Digiweb, founded by entrepreneur Colm Piercy, merged with Viatel, which was previously based in London, in 2013. The combined entity had revenues at the time of €60m and was generating €8m in annual profits.

In the prior year as a standalone entity, Digiweb had generated revenue of €38m and a pre-tax profit of €7m. Mr Piercy is chief executive of Viatel. Two related companies are registered in the Bermuda and the Cayman Islands.

Viatel operates connectivity across Europe for larger companies, public sector clients, and wholesale and carrier customers.

It has metro fibre and data centres in Dublin, London, Amsterdam, Frankfurt, Dusseldorf, Paris, Zurich and other cities. It also owns over 8,400km of duct and fibre optic network infrastructure connecting 35 primary cities and 150 data centres. It's the preferred connectivity partner of the London Stock Exchange.

Viatel is backed by Proventus Captial Partners, which is owned by Swedish businessman Robert Weil. Other backers include Quay Ventures and Morgan Stanley. Quay Ventures is controlled by Brian Kelly and invested in Digiweb in 2012.

Expansion of the Viatel business in Ireland will continue under Digiweb ownership. Digiweb has acquired 10 companies over the past few years.
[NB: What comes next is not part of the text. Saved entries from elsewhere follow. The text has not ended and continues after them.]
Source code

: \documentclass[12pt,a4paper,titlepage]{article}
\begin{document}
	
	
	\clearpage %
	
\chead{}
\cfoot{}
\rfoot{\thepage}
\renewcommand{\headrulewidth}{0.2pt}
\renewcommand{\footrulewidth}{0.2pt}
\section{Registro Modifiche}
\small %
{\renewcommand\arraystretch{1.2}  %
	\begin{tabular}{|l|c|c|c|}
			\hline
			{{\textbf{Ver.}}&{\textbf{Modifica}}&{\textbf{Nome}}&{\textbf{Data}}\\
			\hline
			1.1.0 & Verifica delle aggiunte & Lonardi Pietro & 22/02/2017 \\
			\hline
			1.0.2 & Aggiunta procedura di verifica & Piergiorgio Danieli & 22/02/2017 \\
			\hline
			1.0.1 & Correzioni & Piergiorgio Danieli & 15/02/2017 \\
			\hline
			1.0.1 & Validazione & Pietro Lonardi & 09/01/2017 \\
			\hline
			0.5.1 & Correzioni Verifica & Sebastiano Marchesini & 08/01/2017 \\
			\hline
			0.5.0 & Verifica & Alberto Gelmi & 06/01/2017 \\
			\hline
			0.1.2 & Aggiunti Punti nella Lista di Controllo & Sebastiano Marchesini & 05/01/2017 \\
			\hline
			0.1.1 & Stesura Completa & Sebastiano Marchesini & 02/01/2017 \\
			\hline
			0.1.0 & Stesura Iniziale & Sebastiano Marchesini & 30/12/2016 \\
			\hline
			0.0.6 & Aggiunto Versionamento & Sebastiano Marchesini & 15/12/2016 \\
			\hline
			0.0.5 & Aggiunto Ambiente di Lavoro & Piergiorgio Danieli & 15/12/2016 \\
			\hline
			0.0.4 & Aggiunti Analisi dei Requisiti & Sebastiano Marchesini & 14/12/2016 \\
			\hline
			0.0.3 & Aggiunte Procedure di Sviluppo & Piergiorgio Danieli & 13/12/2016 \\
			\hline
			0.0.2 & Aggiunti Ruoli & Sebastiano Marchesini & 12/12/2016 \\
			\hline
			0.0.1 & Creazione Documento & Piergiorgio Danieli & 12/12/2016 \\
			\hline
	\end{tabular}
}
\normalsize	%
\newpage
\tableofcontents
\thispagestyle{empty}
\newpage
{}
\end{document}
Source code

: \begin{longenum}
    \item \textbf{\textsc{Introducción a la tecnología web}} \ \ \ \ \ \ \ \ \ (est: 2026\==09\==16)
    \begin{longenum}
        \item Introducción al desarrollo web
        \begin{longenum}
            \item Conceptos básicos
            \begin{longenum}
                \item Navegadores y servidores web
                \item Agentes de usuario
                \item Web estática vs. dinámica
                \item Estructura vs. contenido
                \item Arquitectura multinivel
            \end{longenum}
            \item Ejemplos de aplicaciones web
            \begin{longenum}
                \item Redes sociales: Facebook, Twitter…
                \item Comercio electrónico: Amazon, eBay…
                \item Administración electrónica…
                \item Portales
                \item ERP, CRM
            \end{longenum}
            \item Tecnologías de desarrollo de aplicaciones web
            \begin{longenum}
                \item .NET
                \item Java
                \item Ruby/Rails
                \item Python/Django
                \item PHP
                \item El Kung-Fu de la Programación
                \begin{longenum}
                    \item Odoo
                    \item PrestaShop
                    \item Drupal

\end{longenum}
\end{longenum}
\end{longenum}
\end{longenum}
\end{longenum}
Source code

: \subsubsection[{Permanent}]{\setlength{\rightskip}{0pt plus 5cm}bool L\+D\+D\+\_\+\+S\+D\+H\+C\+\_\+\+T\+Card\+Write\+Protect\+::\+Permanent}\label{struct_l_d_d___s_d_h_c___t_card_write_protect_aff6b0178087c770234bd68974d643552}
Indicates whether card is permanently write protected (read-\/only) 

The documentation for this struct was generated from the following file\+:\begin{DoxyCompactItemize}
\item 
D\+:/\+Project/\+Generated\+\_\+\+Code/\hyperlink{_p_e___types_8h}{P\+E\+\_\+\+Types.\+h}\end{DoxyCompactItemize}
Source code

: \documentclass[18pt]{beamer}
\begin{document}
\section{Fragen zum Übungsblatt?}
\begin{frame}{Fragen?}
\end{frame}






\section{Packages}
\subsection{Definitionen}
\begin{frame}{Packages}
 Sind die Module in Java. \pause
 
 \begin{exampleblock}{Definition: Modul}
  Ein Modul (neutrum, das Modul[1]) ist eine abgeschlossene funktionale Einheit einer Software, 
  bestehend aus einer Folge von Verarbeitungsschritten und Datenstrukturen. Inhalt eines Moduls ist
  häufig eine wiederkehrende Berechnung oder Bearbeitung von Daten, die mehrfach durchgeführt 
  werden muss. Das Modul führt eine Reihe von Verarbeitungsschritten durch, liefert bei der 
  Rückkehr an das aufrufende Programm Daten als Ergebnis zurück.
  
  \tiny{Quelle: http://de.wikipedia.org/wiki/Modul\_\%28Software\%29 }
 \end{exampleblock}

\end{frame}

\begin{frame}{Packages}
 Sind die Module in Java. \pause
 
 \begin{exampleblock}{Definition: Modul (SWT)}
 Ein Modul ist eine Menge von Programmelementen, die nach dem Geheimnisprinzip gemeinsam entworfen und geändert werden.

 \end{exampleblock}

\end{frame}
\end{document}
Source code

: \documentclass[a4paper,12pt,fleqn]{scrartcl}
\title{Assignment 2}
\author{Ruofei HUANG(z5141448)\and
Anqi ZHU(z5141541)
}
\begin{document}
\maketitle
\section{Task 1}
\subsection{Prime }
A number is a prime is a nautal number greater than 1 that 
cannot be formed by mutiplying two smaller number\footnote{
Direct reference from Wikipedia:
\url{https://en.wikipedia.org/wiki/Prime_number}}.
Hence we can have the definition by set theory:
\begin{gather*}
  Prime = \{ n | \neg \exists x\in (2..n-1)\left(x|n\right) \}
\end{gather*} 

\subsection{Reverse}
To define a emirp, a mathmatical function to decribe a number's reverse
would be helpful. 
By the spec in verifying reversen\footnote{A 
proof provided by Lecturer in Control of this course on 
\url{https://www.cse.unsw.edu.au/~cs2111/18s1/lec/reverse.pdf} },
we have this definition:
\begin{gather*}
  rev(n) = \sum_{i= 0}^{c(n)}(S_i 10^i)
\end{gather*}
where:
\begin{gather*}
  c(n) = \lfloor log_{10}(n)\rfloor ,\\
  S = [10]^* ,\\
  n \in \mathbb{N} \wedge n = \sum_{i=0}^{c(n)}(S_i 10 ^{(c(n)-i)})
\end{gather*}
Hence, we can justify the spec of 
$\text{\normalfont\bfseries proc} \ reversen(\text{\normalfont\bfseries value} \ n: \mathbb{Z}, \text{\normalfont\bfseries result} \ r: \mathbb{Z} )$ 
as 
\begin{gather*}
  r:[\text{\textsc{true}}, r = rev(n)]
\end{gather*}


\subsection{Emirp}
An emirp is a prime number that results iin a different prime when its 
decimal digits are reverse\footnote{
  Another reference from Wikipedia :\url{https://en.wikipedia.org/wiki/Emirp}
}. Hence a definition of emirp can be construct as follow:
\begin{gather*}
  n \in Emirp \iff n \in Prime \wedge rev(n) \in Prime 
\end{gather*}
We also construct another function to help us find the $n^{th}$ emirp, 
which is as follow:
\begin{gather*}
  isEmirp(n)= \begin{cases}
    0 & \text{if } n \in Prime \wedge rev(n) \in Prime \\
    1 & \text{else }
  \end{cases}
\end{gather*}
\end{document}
It said that further acquisitions are expected in the coming year to position Viatel as a leading enterprise ICT provider in Ireland.

Mr Piercy said that the sale of the Viatel assets provides an "excellent fit for the European infrastructure business to be part of a wider, fast-growing, listed entity that will develop the business further".

Listed on the New York Stock Exchange, Zayo provides bandwidth infrastructure services to businesses. Customers include wireless carriers, media and content companies and finance, healthcare and other large firms. It has a large fibre network across the US and Europe.

Yesterday, Zayo reported third quarter revenue of $366.8m, which was up 5pc year-on-year. Adjusted earnings before interest, tax, depreciation and amortisation was $215.4m, which was 9pc higher year-on-year. It made a $15.2m net loss for the period, compared to net income of $5.1m in the previous quarter. It made a $110.5m net loss in the corresponding quarter last year.

Its shares fell over 6pc at one stage yesterday. It has a market capitalisation of about $6bn (€5.6bn).

Zayo hailed the planned acquisition of Viatel as "transformative".

"This transformative acquisition cements Zayo as a leading pan-European infrastructure provider and positions Zayo to capture significant organic and inorganic growth in Europe and beyond," according to Karl Maier, president of Zayo International.

As of September 30, the Zayo had $345.7m of cash and $440.8m available under its revolving credit facility.